BACKGROUND: Intravenous drug infusion driven by syringe pumps may lead to substantial temporal lags in achieving steady-state delivery at target levels when using very low flow rates ("microinfusion"). This study evaluated computer algorithms for reducing temporal lags via coordinated control of drug and carrier flows. METHODS: Novel computer control algorithms were developed based on mathematical models of fluid flow. Algorithm 1 controlled initiation of drug infusion and algorithm 2 controlled changes to ongoing steady-state infusions. These algorithms were tested in vitro and in vivo using typical high and low dead volume infusion system architectures. One syringe pump infused a carrier fluid and a second infused drug. Drug and carrier flowed together via a manifold through standard central venous catheters. Samples were collected in vitro for quantitative delivery analysis. Parameters including left ventricular max dP/dt were recorded in vivo. RESULTS: Regulation by algorithm 1 reduced delivery delay in vitro during infusion initiation by 69% (low dead volume) and 78% (high dead volume). Algorithmic control in vivo measuring % change in max dP/dt showed similar results (55% for low dead volume and 64% for high dead volume). Algorithm 2 yielded greater precision in matching the magnitude and timing of intended changes in vivo and in vitro. CONCLUSIONS: Compared with conventional methods, algorithm-based computer control of carrier and drug flows can improve drug delivery by pump-driven intravenous infusion to better match intent. For norepinephrine infusions, the amount of drug reaching the bloodstream per time appears to be a dominant factor in the hemodynamic response to infusion.

Delivery interaction between co-infused medications: an in vitro modeling study of microinfusion.

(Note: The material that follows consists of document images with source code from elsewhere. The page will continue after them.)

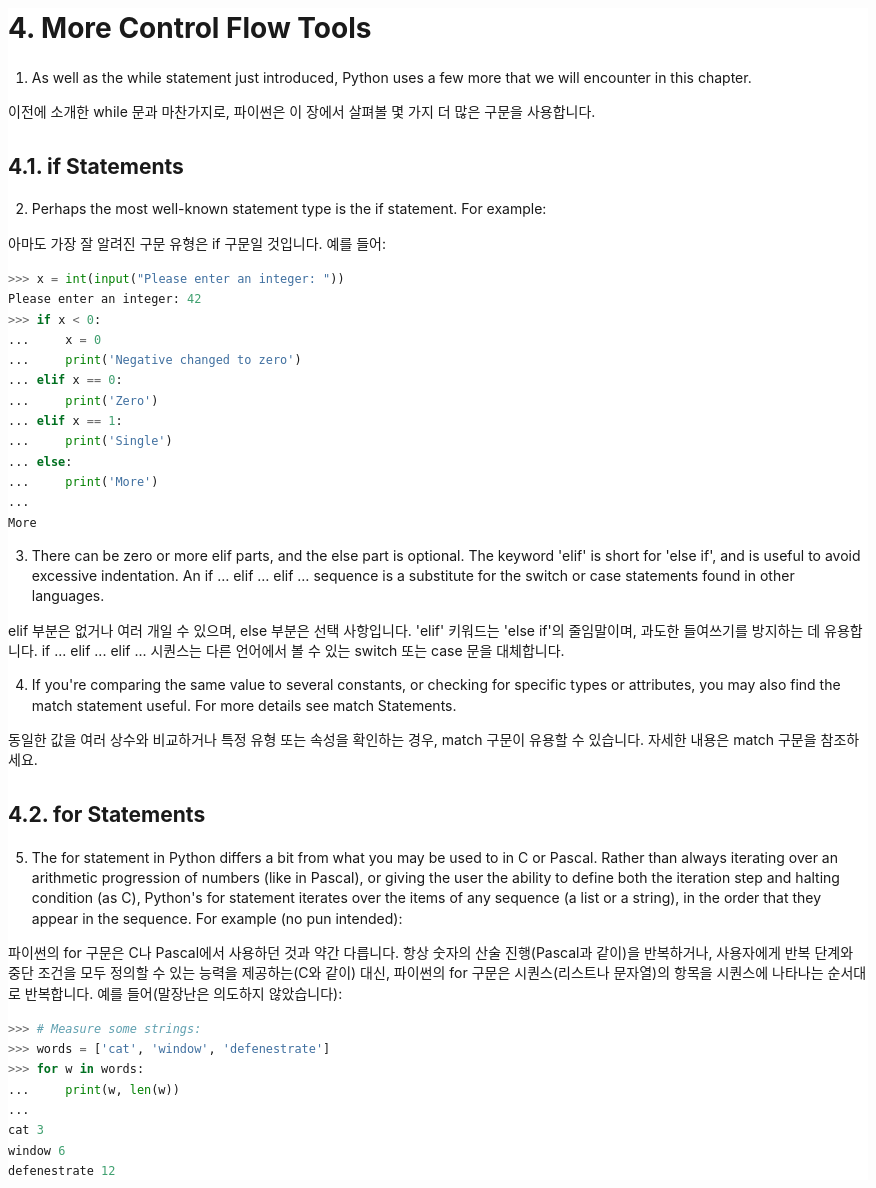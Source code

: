 # 4. More Control Flow Tools

1. As well as the while statement just introduced, Python uses a few more that we will encounter in this chapter.

이전에 소개한 while 문과 마찬가지로, 파이썬은 이 장에서 살펴볼 몇 가지 더 많은 구문을 사용합니다.

## 4.1. if Statements

2. Perhaps the most well-known statement type is the if statement. For example:

아마도 가장 잘 알려진 구문 유형은 if 구문일 것입니다. 예를 들어:

```python
>>> x = int(input("Please enter an integer: "))
Please enter an integer: 42
>>> if x < 0:
...     x = 0
...     print('Negative changed to zero')
... elif x == 0:
...     print('Zero')
... elif x == 1:
...     print('Single')
... else:
...     print('More')
...
More
```

3. There can be zero or more elif parts, and the else part is optional. The keyword 'elif' is short for 'else if', and is useful to avoid excessive indentation. An if … elif … elif … sequence is a substitute for the switch or case statements found in other languages.

elif 부분은 없거나 여러 개일 수 있으며, else 부분은 선택 사항입니다. 'elif' 키워드는 'else if'의 줄임말이며, 과도한 들여쓰기를 방지하는 데 유용합니다. if ... elif ... elif ... 시퀀스는 다른 언어에서 볼 수 있는 switch 또는 case 문을 대체합니다.

4. If you're comparing the same value to several constants, or checking for specific types or attributes, you may also find the match statement useful. For more details see match Statements.

동일한 값을 여러 상수와 비교하거나 특정 유형 또는 속성을 확인하는 경우, match 구문이 유용할 수 있습니다. 자세한 내용은 match 구문을 참조하세요.

## 4.2. for Statements

5. The for statement in Python differs a bit from what you may be used to in C or Pascal. Rather than always iterating over an arithmetic progression of numbers (like in Pascal), or giving the user the ability to define both the iteration step and halting condition (as C), Python's for statement iterates over the items of any sequence (a list or a string), in the order that they appear in the sequence. For example (no pun intended):

파이썬의 for 구문은 C나 Pascal에서 사용하던 것과 약간 다릅니다. 항상 숫자의 산술 진행(Pascal과 같이)을 반복하거나, 사용자에게 반복 단계와 중단 조건을 모두 정의할 수 있는 능력을 제공하는(C와 같이) 대신, 파이썬의 for 구문은 시퀀스(리스트나 문자열)의 항목을 시퀀스에 나타나는 순서대로 반복합니다. 예를 들어(말장난은 의도하지 않았습니다):

```python
>>> # Measure some strings:
>>> words = ['cat', 'window', 'defenestrate']
>>> for w in words:
...     print(w, len(w))
...
cat 3
window 6
defenestrate 12
```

OBJECTIVE: To test the hypothesis that steady-state drug delivery by continuous infusion is predictably affected by a second drug infusion in the same lumen. BACKGROUND: Clinicians commonly administer two drugs by continuous infusion through one central venous catheter lumen (co-infusion). To limit fluid delivery, low flow rate carriers transport concentrated drug solutions; a method called microinfusion. How microinfusion delivery of one drug is affected by a second drug infusion has not been explored. METHODS: Two water-soluble dyes, tartrazine and erioglaucine, infused at 3 ml · h(-1), modeled drug delivery through a four stopcock linear manifold and catheter lumen. A pump drove a carrier fluid (10 ml · h(-1)). After tartrazine reached steady-state delivery, erioglaucine entered downstream or upstream of the tartrazine infusion. Quantitative spectrophotometry measured dye delivery. RESULTS: Starting erioglaucine's infusion upstream of tartrazine's entry caused a transient tartrazine bolus (duration 10 min, peak drug delivery 20% higher than target levels). Starting erioglaucine's infusion downstream produced a similar amplitude, briefer, bolus. Stopping the erioglaucine infusion caused a transient reduction in tartrazine delivery. Measured delivery profiles were comparable to prediction models. CONCLUSIONS: We confirmed the hypothesis that delivery of one infused drug is transiently affected by starting or stopping a second drug infusion in the same line. The magnitude of the changes can be estimated quantitatively. The clinical impact depends on the drugs being co-infused and patient sensitivity, but could be clinically important; the findings have safety implications for infused medication delivery to critically ill or anesthetized children. We recommend minimizing infusion system dead volumes, connecting the most essential infusion(s) to the main fluid pathway as close as possible to the patient, and recognizing the potential for unintended alterations in delivery when multiple drugs co-infuse.